Video report by Tim Scott
The North West has the highest rates of scarlet fever in England - an infection linked to the deadly Strep A bacteria, new figures have shown.
The data, from the UK Health Security Agency (UKHSA), shows the North West has 13 cases per 100,000 residents in the latest 10-week period recorded, with 957 cases in total.
Scarlet fever is caused by the same bacteria that can lead to invasive Group A Streptococcal disease (iGAS), which has claimed the lives of nine children in the UK.
Figures show the North West also has an iGAS rate above the national average.
Strep A usually causes mild illnesses such as strep throat or scarlet fever, but on very rare occasions the bacteria becomes iGAS and can get into the bloodstream and attack the organs.

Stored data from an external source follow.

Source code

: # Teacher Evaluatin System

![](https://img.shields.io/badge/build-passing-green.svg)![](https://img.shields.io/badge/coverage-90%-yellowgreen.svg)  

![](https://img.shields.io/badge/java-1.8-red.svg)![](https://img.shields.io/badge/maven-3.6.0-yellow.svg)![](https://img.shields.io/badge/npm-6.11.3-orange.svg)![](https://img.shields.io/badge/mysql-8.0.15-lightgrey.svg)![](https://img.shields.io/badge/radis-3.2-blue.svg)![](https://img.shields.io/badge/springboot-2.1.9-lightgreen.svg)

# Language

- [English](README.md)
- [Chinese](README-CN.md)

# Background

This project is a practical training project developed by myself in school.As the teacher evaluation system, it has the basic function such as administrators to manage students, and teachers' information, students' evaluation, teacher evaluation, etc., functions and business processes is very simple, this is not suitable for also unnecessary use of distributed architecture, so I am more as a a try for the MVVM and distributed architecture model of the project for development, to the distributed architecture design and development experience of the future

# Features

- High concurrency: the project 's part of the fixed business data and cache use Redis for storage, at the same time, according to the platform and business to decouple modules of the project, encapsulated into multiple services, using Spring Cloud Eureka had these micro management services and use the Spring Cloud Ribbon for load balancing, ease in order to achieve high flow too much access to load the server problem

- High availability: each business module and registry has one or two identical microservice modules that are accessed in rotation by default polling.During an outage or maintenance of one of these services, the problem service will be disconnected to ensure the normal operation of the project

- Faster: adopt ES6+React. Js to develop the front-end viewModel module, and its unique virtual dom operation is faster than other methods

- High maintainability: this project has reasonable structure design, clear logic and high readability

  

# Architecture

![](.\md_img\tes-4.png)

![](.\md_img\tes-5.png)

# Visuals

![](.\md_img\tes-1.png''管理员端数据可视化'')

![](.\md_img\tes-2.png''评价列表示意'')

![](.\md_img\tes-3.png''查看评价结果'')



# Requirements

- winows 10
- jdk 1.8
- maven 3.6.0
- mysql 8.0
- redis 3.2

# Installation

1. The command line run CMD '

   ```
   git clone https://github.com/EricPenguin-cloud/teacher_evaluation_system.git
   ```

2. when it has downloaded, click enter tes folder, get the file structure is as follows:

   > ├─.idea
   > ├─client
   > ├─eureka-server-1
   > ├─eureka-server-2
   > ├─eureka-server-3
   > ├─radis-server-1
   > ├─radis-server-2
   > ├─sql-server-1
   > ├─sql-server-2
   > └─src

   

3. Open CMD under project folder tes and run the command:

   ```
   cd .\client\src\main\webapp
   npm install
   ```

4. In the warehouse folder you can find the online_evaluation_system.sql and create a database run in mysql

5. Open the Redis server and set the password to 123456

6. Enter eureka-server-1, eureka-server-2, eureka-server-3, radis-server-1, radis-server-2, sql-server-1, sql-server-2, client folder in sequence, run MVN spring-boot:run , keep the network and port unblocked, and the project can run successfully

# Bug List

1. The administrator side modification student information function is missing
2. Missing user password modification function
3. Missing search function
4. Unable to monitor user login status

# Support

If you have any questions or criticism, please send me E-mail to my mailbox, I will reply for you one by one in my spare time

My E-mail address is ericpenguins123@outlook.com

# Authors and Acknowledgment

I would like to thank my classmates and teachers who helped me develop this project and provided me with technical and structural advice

Rates of iGAS are now four times higher than usual among children aged one to four.
A five-year-old girl from Northern Ireland is the ninth child to die from illness linked to the Strep A infection since September. Seven children in England and one child in Wales have also died.
Professor Matt Ashton, Director of Public Health in Liverpool says the region is seeing a larger number of patients than usual with "nasty bugs circulating in the community" as a result of less social mixing due to the Covid pandemic.
Video: Prof Ashton explains when to ring 999 when Strep A causes breathing problems
Symptoms of scarlet fever
A sore throat
Fine red rash, typically first appears on the chest and stomach, rapidly spreading to other parts of the body.
Older children may not have the rash.
On more darkly pigmented skin, the scarlet rash may be harder to spot, but it should feel like 'sandpaper'.
Symptoms of iGAS (invasive form of Strep A)
Fever (a high temperature above 38°C)
Severe muscle aches
Localised muscle tenderness
Redness at the site of a wound.
Parents are being advised to contact their GP or get medical advice straight away if they think their child has any of the signs and symptoms of iGAS disease.
Alder Hey Children's Hospital in Liverpool says it is seeing its "highest ever" admissions into A&E over parents concerned about Strep A.
On Monday 5 December, more than 300 children attended A&E, with the hospital reporting it was seeing four times as many patients compared to recent years, along with flu levels higher than normal this year.
There has been a sharp rise in infections in schools, where children are catching the virus.
At a primary school in Cheshire, the attendance is the lowest it has been all year.
Leighton Academy says there are around 40 children off sick and with either scarlet fever or Strep A symptoms and chicken pox. They also have a number of staff off with Strep A symptoms.
The school received updated guidance from the UK Health Security Agency and has already taken precautions by reintroducing covid style measures including sanitising and extra cleaning of classrooms to kill the virus.
They are encouraging children to practice good hand hygiene.
Last week, the UK Health Security Agency issued a rare alert warning parents of the signs to look out for.
Anyone who believes their child is suffering with the illness is advised to contact NHS 111 or their GP immediately.